- _Instructions to follow_
Search the records for the string "methods", then copy each line that has it.

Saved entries
[Start of Attachment]
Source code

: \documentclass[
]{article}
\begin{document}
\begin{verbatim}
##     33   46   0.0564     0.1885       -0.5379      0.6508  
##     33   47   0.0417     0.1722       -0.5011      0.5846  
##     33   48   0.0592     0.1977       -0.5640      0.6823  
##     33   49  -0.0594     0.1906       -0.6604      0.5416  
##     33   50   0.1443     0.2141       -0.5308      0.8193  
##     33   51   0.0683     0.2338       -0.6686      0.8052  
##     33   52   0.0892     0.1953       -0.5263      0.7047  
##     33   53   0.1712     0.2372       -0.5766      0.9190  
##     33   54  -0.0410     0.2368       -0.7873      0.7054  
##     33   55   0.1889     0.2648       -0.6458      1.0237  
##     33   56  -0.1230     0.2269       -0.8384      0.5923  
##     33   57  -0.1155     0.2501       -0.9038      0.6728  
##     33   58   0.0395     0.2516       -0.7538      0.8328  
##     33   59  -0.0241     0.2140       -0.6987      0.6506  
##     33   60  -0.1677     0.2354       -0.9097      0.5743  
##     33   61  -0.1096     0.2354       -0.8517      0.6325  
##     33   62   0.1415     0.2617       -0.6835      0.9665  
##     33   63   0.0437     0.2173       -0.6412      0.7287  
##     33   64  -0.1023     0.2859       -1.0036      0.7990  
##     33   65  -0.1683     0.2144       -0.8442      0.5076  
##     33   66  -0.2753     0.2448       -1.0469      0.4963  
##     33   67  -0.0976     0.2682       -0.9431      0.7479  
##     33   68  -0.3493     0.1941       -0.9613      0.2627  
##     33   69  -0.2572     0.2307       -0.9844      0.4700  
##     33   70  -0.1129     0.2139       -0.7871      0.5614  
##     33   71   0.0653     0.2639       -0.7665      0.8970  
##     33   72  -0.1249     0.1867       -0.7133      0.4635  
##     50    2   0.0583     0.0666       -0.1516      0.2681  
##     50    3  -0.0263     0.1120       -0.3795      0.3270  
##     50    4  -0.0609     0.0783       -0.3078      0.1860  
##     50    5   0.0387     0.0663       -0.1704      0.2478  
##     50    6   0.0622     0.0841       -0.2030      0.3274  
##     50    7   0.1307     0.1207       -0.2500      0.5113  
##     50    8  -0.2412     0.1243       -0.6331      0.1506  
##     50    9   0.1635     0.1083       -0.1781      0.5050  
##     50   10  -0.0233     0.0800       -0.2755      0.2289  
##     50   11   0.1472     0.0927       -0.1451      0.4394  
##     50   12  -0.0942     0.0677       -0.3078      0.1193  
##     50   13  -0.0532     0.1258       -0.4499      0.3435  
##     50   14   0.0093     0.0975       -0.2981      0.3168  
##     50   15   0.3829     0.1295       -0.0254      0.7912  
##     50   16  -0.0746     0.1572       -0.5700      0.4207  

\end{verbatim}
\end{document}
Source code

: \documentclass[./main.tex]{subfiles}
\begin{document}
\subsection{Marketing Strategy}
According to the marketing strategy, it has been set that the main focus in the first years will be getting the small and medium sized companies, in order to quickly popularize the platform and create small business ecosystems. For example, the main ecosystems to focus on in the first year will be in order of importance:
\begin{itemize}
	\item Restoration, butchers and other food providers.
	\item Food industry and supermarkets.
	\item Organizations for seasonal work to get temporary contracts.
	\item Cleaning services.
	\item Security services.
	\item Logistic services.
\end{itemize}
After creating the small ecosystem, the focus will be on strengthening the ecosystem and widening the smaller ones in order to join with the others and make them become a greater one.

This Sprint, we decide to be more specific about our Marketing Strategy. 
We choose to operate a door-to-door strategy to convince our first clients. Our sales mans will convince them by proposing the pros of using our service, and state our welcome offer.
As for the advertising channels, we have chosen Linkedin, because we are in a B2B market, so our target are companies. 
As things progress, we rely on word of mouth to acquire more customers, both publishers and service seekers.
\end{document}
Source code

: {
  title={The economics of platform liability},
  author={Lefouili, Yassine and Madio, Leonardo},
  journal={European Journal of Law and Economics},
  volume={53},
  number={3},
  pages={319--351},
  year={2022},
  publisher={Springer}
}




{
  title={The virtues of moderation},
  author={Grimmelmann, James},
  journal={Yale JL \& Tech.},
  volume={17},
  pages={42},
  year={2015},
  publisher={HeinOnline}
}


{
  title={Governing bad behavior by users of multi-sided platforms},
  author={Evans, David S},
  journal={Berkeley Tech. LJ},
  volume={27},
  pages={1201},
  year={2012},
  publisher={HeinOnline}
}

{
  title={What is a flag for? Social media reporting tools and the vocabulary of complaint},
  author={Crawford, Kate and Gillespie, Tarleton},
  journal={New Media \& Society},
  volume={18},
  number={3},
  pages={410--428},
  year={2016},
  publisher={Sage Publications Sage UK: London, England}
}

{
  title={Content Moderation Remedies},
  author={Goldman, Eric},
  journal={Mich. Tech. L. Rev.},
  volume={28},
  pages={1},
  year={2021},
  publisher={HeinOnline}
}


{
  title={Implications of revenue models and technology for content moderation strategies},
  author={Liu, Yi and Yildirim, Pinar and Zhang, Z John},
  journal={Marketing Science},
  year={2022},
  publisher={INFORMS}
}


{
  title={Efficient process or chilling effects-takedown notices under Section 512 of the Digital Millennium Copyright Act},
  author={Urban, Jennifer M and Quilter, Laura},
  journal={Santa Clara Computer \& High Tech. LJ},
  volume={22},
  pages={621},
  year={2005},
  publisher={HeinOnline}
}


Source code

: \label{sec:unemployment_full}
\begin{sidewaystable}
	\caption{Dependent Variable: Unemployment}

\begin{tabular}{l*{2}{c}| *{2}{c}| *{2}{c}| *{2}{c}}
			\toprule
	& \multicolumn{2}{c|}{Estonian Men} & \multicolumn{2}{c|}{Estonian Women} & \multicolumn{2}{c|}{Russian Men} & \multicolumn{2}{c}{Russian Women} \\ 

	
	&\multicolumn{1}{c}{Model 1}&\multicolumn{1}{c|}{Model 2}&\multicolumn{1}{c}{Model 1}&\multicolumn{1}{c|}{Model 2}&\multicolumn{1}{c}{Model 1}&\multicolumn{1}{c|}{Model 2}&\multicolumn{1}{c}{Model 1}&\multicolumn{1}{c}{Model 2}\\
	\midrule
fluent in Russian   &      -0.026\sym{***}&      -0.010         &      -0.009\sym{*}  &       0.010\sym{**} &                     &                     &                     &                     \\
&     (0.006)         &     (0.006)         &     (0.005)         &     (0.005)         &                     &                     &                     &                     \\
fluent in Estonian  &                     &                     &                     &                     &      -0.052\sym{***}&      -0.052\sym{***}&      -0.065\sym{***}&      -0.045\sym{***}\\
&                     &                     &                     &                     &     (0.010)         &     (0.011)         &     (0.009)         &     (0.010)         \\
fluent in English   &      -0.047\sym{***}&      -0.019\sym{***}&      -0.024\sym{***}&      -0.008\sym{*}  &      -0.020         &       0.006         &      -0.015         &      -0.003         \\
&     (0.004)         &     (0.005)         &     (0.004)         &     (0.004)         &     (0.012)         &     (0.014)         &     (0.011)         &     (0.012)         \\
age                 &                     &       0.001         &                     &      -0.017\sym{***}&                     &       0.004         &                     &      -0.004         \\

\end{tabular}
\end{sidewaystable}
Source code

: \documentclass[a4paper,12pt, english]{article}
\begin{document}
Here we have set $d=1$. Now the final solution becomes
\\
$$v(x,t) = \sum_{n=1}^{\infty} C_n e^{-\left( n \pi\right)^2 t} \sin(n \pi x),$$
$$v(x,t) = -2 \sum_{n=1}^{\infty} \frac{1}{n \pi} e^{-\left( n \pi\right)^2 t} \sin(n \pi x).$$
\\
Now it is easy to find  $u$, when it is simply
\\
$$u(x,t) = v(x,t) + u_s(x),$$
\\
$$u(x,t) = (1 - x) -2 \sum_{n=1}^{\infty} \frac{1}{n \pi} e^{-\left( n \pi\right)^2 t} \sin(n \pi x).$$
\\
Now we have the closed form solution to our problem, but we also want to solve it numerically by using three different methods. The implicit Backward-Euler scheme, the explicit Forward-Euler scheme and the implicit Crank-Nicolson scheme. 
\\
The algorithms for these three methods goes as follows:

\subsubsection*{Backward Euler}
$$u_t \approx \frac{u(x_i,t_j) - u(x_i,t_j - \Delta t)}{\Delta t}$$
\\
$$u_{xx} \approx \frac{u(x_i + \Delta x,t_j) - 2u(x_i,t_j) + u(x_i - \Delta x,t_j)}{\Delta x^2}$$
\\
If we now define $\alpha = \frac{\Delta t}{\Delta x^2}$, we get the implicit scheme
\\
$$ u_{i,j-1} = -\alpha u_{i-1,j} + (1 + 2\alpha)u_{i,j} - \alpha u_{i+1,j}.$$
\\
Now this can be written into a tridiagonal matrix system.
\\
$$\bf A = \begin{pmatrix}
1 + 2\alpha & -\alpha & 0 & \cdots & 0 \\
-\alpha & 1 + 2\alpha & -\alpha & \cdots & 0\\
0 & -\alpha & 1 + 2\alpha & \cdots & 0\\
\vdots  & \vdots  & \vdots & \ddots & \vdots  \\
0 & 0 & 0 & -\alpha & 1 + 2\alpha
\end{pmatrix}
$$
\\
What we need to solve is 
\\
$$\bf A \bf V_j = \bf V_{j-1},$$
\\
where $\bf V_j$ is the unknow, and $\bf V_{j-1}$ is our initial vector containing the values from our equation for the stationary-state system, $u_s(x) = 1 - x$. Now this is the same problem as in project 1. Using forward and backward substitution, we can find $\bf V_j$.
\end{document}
[End of Attachment]
- _Response_
Now we have the closed form solution to our problem, but we also want to solve it numerically by using three different methods. The implicit Backward-Euler scheme, the explicit Forward-Euler scheme and the implicit Crank-Nicolson scheme. 
The algorithms for these three methods goes as follows:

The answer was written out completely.